En aquella época de los grandes récords, la gente estaba llena de deseos, y Evita se hacía cargo de que todos se cumplieran. Evita era una enorme red que salía a cazar deseos como si la realidad fuera un campo de mariposas.

No volví a tener noticias de los Masa hasta que me recluí en una aldea de New Jersey y continué la escritura de este libro. Un mediodía de enero, después de completar una página, salí a buscar mi correspondencia. Entre la parva de folletos de propaganda desentonaba un sobre cuadrado, enviado desde Dolavon, Chubut, donde nadie que yo conociera tenía mi dirección. El remitente sólo se daba a conocer por sus iniciales, RM, y me enviaba una lista de veinte récords peronistas.

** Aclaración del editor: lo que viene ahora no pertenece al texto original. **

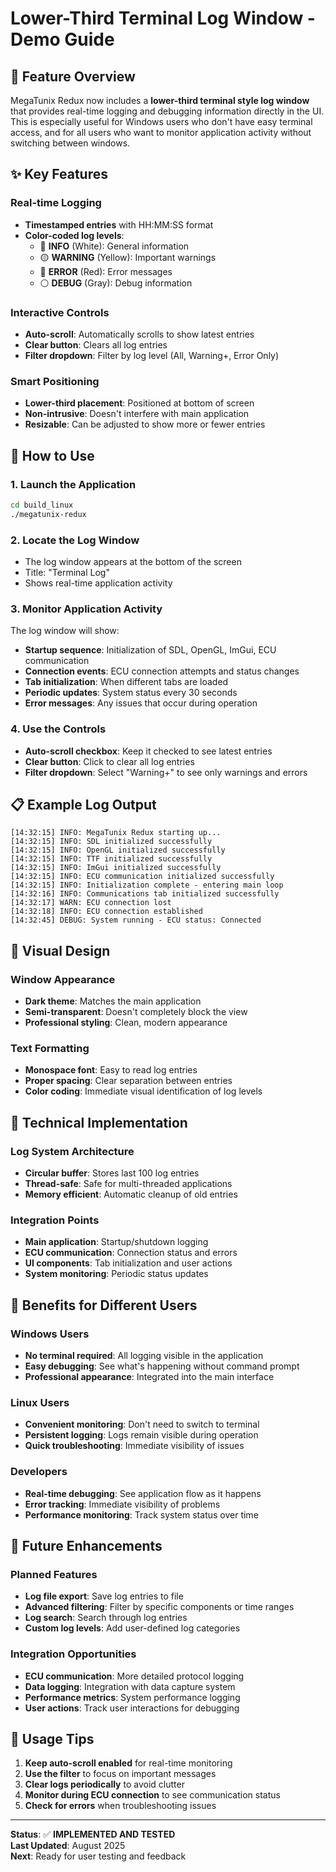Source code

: # Lower-Third Terminal Log Window - Demo Guide

## 🎯 **Feature Overview**

MegaTunix Redux now includes a **lower-third terminal style log window** that provides real-time logging and debugging information directly in the UI. This is especially useful for Windows users who don't have easy terminal access, and for all users who want to monitor application activity without switching between windows.

## ✨ **Key Features**

### **Real-time Logging**
- **Timestamped entries** with HH:MM:SS format
- **Color-coded log levels**:
  - 🔵 **INFO** (White): General information
  - 🟡 **WARNING** (Yellow): Important warnings
  - 🔴 **ERROR** (Red): Error messages
  - ⚪ **DEBUG** (Gray): Debug information

### **Interactive Controls**
- **Auto-scroll**: Automatically scrolls to show latest entries
- **Clear button**: Clears all log entries
- **Filter dropdown**: Filter by log level (All, Warning+, Error Only)

### **Smart Positioning**
- **Lower-third placement**: Positioned at bottom of screen
- **Non-intrusive**: Doesn't interfere with main application
- **Resizable**: Can be adjusted to show more or fewer entries

## 🚀 **How to Use**

### **1. Launch the Application**
```bash
cd build_linux
./megatunix-redux
```

### **2. Locate the Log Window**
- The log window appears at the bottom of the screen
- Title: "Terminal Log"
- Shows real-time application activity

### **3. Monitor Application Activity**
The log window will show:
- **Startup sequence**: Initialization of SDL, OpenGL, ImGui, ECU communication
- **Connection events**: ECU connection attempts and status changes
- **Tab initialization**: When different tabs are loaded
- **Periodic updates**: System status every 30 seconds
- **Error messages**: Any issues that occur during operation

### **4. Use the Controls**
- **Auto-scroll checkbox**: Keep it checked to see latest entries
- **Clear button**: Click to clear all log entries
- **Filter dropdown**: Select "Warning+" to see only warnings and errors

## 📋 **Example Log Output**

```
[14:32:15] INFO: MegaTunix Redux starting up...
[14:32:15] INFO: SDL initialized successfully
[14:32:15] INFO: OpenGL initialized successfully
[14:32:15] INFO: TTF initialized successfully
[14:32:15] INFO: ImGui initialized successfully
[14:32:15] INFO: ECU communication initialized successfully
[14:32:15] INFO: Initialization complete - entering main loop
[14:32:16] INFO: Communications tab initialized successfully
[14:32:17] WARN: ECU connection lost
[14:32:18] INFO: ECU connection established
[14:32:45] DEBUG: System running - ECU status: Connected
```

## 🎨 **Visual Design**

### **Window Appearance**
- **Dark theme**: Matches the main application
- **Semi-transparent**: Doesn't completely block the view
- **Professional styling**: Clean, modern appearance

### **Text Formatting**
- **Monospace font**: Easy to read log entries
- **Proper spacing**: Clear separation between entries
- **Color coding**: Immediate visual identification of log levels

## 🔧 **Technical Implementation**

### **Log System Architecture**
- **Circular buffer**: Stores last 100 log entries
- **Thread-safe**: Safe for multi-threaded applications
- **Memory efficient**: Automatic cleanup of old entries

### **Integration Points**
- **Main application**: Startup/shutdown logging
- **ECU communication**: Connection status and errors
- **UI components**: Tab initialization and user actions
- **System monitoring**: Periodic status updates

## 🎯 **Benefits for Different Users**

### **Windows Users**
- **No terminal required**: All logging visible in the application
- **Easy debugging**: See what's happening without command prompt
- **Professional appearance**: Integrated into the main interface

### **Linux Users**
- **Convenient monitoring**: Don't need to switch to terminal
- **Persistent logging**: Logs remain visible during operation
- **Quick troubleshooting**: Immediate visibility of issues

### **Developers**
- **Real-time debugging**: See application flow as it happens
- **Error tracking**: Immediate visibility of problems
- **Performance monitoring**: Track system status over time

## 🚀 **Future Enhancements**

### **Planned Features**
- **Log file export**: Save log entries to file
- **Advanced filtering**: Filter by specific components or time ranges
- **Log search**: Search through log entries
- **Custom log levels**: Add user-defined log categories

### **Integration Opportunities**
- **ECU communication**: More detailed protocol logging
- **Data logging**: Integration with data capture system
- **Performance metrics**: System performance logging
- **User actions**: Track user interactions for debugging

## 📝 **Usage Tips**

1. **Keep auto-scroll enabled** for real-time monitoring
2. **Use the filter** to focus on important messages
3. **Clear logs periodically** to avoid clutter
4. **Monitor during ECU connection** to see communication status
5. **Check for errors** when troubleshooting issues

---

**Status**: ✅ **IMPLEMENTED AND TESTED**  
**Last Updated**: August 2025  
**Next**: Ready for user testing and feedback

Copio algunos, para dar una idea del insólito documento:

22 de febrero, 1951 / Héctor Yfray / Récord mundial de permanencia en bicicleta: 118 horas y 29 minutos / «Con el deseo de llegar hasta Evita para expresarle mi admiración».

25 de marzo, 1951 / «La hermosa Evelina» /Para batir el récord de ayuno establecido por Link Furk (22 días a dieta de agua). La competidora desapareció en un temporal / «Con la idea de que Evita sea vicepresidenta y para combatir el agio y la especulación».

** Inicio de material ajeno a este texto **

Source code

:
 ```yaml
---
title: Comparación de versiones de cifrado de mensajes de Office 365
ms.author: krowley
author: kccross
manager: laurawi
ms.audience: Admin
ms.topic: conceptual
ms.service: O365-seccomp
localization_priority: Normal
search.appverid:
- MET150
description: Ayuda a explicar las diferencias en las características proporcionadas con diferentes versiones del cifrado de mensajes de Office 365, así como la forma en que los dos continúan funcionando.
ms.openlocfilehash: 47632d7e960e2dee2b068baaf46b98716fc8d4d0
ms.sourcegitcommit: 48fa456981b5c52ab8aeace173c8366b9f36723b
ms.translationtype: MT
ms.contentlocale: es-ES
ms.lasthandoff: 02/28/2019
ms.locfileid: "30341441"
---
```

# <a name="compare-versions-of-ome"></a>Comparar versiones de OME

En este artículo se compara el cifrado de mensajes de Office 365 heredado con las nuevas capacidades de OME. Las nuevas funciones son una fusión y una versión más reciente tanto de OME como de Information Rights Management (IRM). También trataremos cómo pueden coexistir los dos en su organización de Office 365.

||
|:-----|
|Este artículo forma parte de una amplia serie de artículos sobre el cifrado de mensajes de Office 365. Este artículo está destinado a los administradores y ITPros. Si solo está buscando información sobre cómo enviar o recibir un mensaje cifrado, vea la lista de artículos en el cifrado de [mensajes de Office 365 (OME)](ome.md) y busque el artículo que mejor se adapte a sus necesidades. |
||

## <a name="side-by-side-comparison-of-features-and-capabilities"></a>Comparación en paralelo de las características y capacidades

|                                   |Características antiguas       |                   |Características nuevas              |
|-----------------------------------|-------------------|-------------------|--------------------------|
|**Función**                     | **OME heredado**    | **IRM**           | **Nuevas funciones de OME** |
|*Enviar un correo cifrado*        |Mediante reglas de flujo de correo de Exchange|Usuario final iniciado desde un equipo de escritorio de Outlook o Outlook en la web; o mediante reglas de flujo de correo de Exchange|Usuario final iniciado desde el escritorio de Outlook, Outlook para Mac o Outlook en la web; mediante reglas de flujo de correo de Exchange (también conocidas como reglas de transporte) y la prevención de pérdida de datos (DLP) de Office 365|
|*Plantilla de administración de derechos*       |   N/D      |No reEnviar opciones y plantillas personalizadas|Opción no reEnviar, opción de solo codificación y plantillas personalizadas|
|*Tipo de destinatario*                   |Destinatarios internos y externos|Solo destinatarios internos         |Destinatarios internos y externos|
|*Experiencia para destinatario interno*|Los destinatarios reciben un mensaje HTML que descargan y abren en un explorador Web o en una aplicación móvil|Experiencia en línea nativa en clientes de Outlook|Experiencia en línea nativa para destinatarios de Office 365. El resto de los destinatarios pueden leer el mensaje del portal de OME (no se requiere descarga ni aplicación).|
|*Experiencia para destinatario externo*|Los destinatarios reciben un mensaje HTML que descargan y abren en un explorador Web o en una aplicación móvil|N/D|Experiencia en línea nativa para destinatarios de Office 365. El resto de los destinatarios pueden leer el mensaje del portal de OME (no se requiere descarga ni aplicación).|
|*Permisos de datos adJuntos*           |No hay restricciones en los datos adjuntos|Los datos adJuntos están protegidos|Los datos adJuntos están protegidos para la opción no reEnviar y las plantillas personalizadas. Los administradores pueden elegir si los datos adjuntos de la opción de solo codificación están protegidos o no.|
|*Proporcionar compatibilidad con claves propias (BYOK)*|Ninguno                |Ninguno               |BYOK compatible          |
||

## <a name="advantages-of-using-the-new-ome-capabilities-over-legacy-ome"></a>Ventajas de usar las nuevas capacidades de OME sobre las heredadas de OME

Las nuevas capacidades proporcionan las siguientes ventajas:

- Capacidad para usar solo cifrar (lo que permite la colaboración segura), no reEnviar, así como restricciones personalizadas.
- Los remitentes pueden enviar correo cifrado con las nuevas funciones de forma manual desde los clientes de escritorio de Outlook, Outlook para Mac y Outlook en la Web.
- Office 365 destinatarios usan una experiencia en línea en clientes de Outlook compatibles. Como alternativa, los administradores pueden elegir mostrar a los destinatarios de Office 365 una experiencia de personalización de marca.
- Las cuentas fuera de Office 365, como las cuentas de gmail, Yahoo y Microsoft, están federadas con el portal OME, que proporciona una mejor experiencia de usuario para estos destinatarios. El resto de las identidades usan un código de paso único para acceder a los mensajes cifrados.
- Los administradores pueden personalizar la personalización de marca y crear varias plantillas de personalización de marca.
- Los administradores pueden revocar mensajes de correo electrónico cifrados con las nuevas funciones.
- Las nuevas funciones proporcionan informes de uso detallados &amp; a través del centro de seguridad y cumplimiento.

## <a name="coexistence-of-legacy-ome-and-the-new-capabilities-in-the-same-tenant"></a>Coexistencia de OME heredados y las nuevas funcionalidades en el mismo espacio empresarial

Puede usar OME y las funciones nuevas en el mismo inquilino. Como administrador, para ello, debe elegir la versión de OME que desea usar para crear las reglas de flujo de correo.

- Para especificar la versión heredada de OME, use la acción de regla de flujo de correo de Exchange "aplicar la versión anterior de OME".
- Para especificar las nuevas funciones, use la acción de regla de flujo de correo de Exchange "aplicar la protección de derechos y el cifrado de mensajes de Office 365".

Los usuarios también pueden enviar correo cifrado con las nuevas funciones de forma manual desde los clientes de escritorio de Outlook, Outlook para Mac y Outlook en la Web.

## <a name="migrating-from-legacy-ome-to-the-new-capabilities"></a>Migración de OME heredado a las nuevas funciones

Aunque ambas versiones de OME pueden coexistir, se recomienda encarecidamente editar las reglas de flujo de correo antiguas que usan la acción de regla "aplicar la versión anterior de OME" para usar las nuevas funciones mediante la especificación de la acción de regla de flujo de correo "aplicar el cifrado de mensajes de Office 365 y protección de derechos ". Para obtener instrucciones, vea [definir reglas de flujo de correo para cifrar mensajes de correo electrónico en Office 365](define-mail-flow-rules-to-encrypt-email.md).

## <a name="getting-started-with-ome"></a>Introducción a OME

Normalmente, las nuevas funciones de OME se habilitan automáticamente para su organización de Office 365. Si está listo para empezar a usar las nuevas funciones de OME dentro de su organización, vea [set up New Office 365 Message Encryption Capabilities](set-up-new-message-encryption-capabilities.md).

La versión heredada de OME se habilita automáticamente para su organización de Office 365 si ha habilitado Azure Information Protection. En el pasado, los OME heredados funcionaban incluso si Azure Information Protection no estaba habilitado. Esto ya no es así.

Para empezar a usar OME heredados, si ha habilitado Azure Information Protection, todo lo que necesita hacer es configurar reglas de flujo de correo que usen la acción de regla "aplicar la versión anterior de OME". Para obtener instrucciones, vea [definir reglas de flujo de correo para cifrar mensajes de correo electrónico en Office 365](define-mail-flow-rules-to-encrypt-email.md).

22 de agosto, 1951 / Carlos de Oro / Récord de vueltas alrededor del obelisco de Buenos Aires: empezó a las 23:30; se detuvo el 30 de agosto, por un paro cardíaco / «Con el propósito de seguir caminando hasta que Evita acepte integrar la fórmula presidencial».

6 de abril, 1952 / Blanca Lidia y Luis Angel Carriza / Raid de rodillas dando vueltas a la Plaza de Mayo. Empezaron la prueba a las 5.45 y se detuvieron a las 10:30 porque la señora Carriza tenía la rótula al descubierto / «Para pedir por la salud de Eva Perón».

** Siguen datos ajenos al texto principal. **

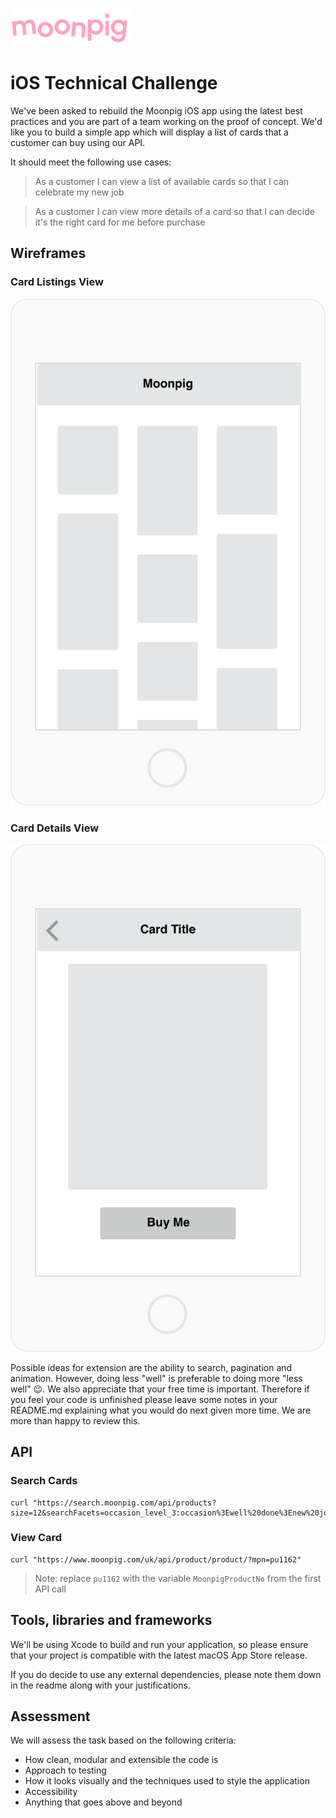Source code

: ![alt text](img/moonpig-logo.png "Moonpig")

# iOS Technical Challenge

We've been asked to rebuild the Moonpig iOS app using the latest best practices and you are part of a team working on the proof of concept. We'd like you to build a simple app which will display a list of cards that a customer can buy using our API.

It should meet the following use cases:

> As a customer I can view a list of available cards so that I can celebrate my new job

> As a customer I can view more details of a card so that I can decide it's the right card for me before purchase

## Wireframes

### Card Listings View

![Card listings page wireframe](img/wireframe1.png "Card listings page wireframe")

### Card Details View

![Card details page wireframe](img/wireframe2.png "Card details page wireframe")

Possible ideas for extension are the ability to search, pagination and animation. However, doing less "well" is preferable to doing more "less well" 😉. We also appreciate that your free time is important. Therefore if you feel your code is unfinished please leave some notes in your README.md explaining what you would do next given more time. We are more than happy to review this.

## API

### Search Cards

```
curl "https://search.moonpig.com/api/products?size=12&searchFacets=occasion_level_3:occasion%3Ewell%20done%3Enew%20job"
```

### View Card

```
curl "https://www.moonpig.com/uk/api/product/product/?mpn=pu1162"
```

> Note: replace `pu1162` with the variable `MoonpigProductNo` from the first API call

## Tools, libraries and frameworks

We'll be using Xcode to build and run your application, so please ensure that your project is compatible with the latest macOS App Store release.

If you do decide to use any external dependencies, please note them down in the readme along with your justifications.

## Assessment

We will assess the task based on the following criteria:

- How clean, modular and extensible the code is
- Approach to testing
- How it looks visually and the techniques used to style the application
- Accessibility
- Anything that goes above and beyond
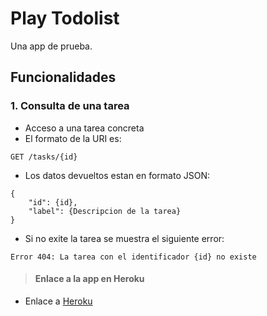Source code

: # Play Todolist

Una app de prueba.

## Funcionalidades

### 1. Consulta de una tarea

* Acceso a una tarea concreta
* El formato de la URI es:
```
GET /tasks/{id}
```
* Los datos devueltos estan en formato JSON:
```
{
    "id": {id},
    "label": {Descripcion de la tarea}
}
```
* Si no exite la tarea se muestra el siguiente error:
```
Error 404: La tarea con el identificador {id} no existe
```

> #### Enlace a la app en Heroku
- Enlace a [Heroku](http://shrouded-refuge-4122.herokuapp.com/tasks)
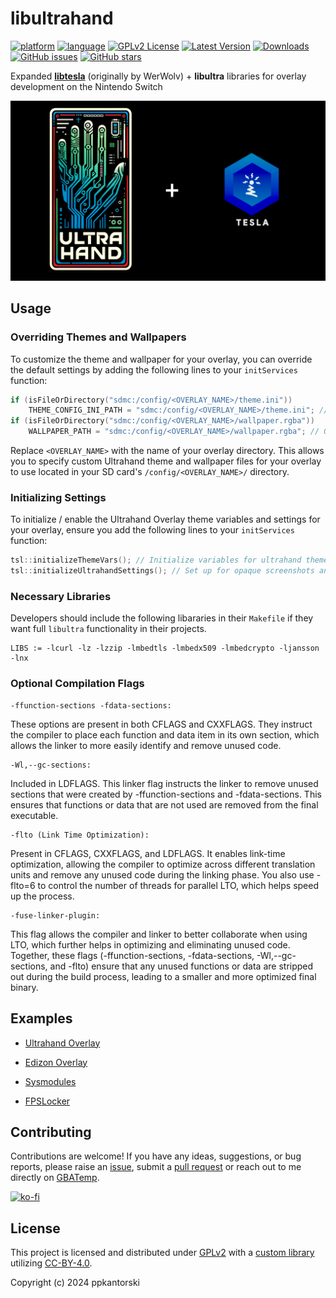 # libultrahand
[![platform](https://img.shields.io/badge/platform-Switch-898c8c?logo=C++.svg)](https://gbatemp.net/forums/nintendo-switch.283/?prefix_id=44)
[![language](https://img.shields.io/badge/language-C++-ba1632?logo=C++.svg)](https://github.com/topics/cpp)
[![GPLv2 License](https://img.shields.io/badge/license-GPLv2-189c11.svg)](https://www.gnu.org/licenses/old-licenses/gpl-2.0.en.html)
[![Latest Version](https://img.shields.io/github/v/release/ppkantorski/libultrahand?label=latest%20version&color=blue)](https://github.com/ppkantorski/libultrahand/releases/latest)
[![Downloads](https://img.shields.io/github/downloads/ppkantorski/libultrahand/total?color=6f42c1)](https://github.com/ppkantorski/libultrahand/graphs/traffic)
[![GitHub issues](https://img.shields.io/github/issues/ppkantorski/libultrahand?color=222222)](https://github.com/ppkantorski/libultrahand/issues)
[![GitHub stars](https://img.shields.io/github/stars/ppkantorski/libultrahand)](https://github.com/ppkantorski/libultrahand/stargazers)


Expanded [**libtesla**](https://github.com/WerWolv/libtesla) (originally by WerWolv) + **libultra** libraries for overlay development on the Nintendo Switch

![libultrahand Logo](.pics/libultrahand.png)

## Usage
### Overriding Themes and Wallpapers

To customize the theme and wallpaper for your overlay, you can override the default settings by adding the following lines to your `initServices` function:

```cpp
if (isFileOrDirectory("sdmc:/config/<OVERLAY_NAME>/theme.ini"))
    THEME_CONFIG_INI_PATH = "sdmc:/config/<OVERLAY_NAME>/theme.ini"; // Override theme path (optional)
if (isFileOrDirectory("sdmc:/config/<OVERLAY_NAME>/wallpaper.rgba"))
    WALLPAPER_PATH = "sdmc:/config/<OVERLAY_NAME>/wallpaper.rgba"; // Override wallpaper path (optional)
```

Replace `<OVERLAY_NAME>` with the name of your overlay directory. This allows you to specify custom Ultrahand theme and wallpaper files for your overlay to use located in your SD card's `/config/<OVERLAY_NAME>/` directory.


### Initializing Settings

To initialize / enable the Ultrahand Overlay theme variables and settings for your overlay, ensure you add the following lines to your `initServices` function:

```cpp
tsl::initializeThemeVars(); // Initialize variables for ultrahand themes
tsl::initializeUltrahandSettings(); // Set up for opaque screenshots and swipe-to-open functionality
```

### Necessary Libraries
Developers should include the following libararies in their `Makefile` if they want full `libultra` functionality in their projects.

```
LIBS := -lcurl -lz -lzzip -lmbedtls -lmbedx509 -lmbedcrypto -ljansson -lnx
```

### Optional Compilation Flags
```
-ffunction-sections -fdata-sections:
```
These options are present in both CFLAGS and CXXFLAGS. They instruct the compiler to place each function and data item in its own section, which allows the linker to more easily identify and remove unused code.

```
-Wl,--gc-sections:
```
Included in LDFLAGS. This linker flag instructs the linker to remove unused sections that were created by -ffunction-sections and -fdata-sections. This ensures that functions or data that are not used are removed from the final executable.

```
-flto (Link Time Optimization):
```
Present in CFLAGS, CXXFLAGS, and LDFLAGS. It enables link-time optimization, allowing the compiler to optimize across different translation units and remove any unused code during the linking phase. You also use -flto=6 to control the number of threads for parallel LTO, which helps speed up the process.

```
-fuse-linker-plugin:
```
This flag allows the compiler and linker to better collaborate when using LTO, which further helps in optimizing and eliminating unused code.
Together, these flags (-ffunction-sections, -fdata-sections, -Wl,--gc-sections, and -flto) ensure that any unused functions or data are stripped out during the build process, leading to a smaller and more optimized final binary.


## Examples
- [Ultrahand Overlay](https://github.com/ppkantorski/Ultrahand-Overlay)

- [Edizon Overlay](https://github.com/ppkantorski/EdiZon-Overlay)

- [Sysmodules](https://github.com/ppkantorski/ovl-sysmodules)

- [FPSLocker](https://github.com/ppkantorski/FPSLocker)

## Contributing

Contributions are welcome! If you have any ideas, suggestions, or bug reports, please raise an [issue](https://github.com/ppkantorski/libultrahand/issues/new/choose), submit a [pull request](https://github.com/ppkantorski/libultrahand/compare) or reach out to me directly on [GBATemp](https://gbatemp.net/threads/ultrahand-overlay-the-fully-craft-able-overlay-executor.633560/).

[![ko-fi](https://ko-fi.com/img/githubbutton_sm.svg)](https://ko-fi.com/X8X3VR194)

## License

This project is licensed and distributed under [GPLv2](LICENSE) with a [custom library](libultra) utilizing [CC-BY-4.0](SUB_LICENSE).

Copyright (c) 2024 ppkantorski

No sabía a quién agradecer el regalo y sentí cierta angustia durante el resto de la semana, mientras avanzaba en la escritura. Ese domingo, uno de mis hermanos llamó por teléfono para decirme que nuestra madre había muerto días atrás en el otro extremo del continente. «Ya la enterramos», dijo. «No tendría sentido que vengas». Protesté porque no me habían avisado antes.»Perdimos tu número de teléfono», me respondió. «Nadie podía encontrarlo. Hicimos una larga búsqueda. Todos lo habían perdido. Fue como si estuvieras dentro del cerco de un maleficio.»

Colgué temblando, porque llevaba días sintiéndome exactamente así, llagado por la perfidia de un maleficio desconocido.

Acaso por el desconsuelo en que me sumió aquella muerte, comenzaron a invadirme unos mareos nocturnos que los médicos no sabían cómo curar. Desde la medianoche hasta el amanecer los planetas daban vueltas en mi cabeza y yo volaba de uno a otro, sin gravedad ni instinto de pertenencia, como si fuera un nómade sin rostro y no encontrara un aire al que aferrarme. Si lograba dormir, escribía en sueños pentagramas en blanco cuyo único signo era la cara de Evita en el lugar de las claves; a lo lejos sonaba el cielo entero de la partitura, pero yo jamás lograba saber cómo era, por más que afinara el oído. Uno de los médicos diagnosticó, tras dos semanas de exámenes, un cuadro severo de hipertensión, que trató de aplacar con Procardia, Tenormin y otras pastillas cuyos nombres he olvidado. Los mareos, sin embargo, sólo cesaron cuando abandoné la escritura, a fines de ese mes.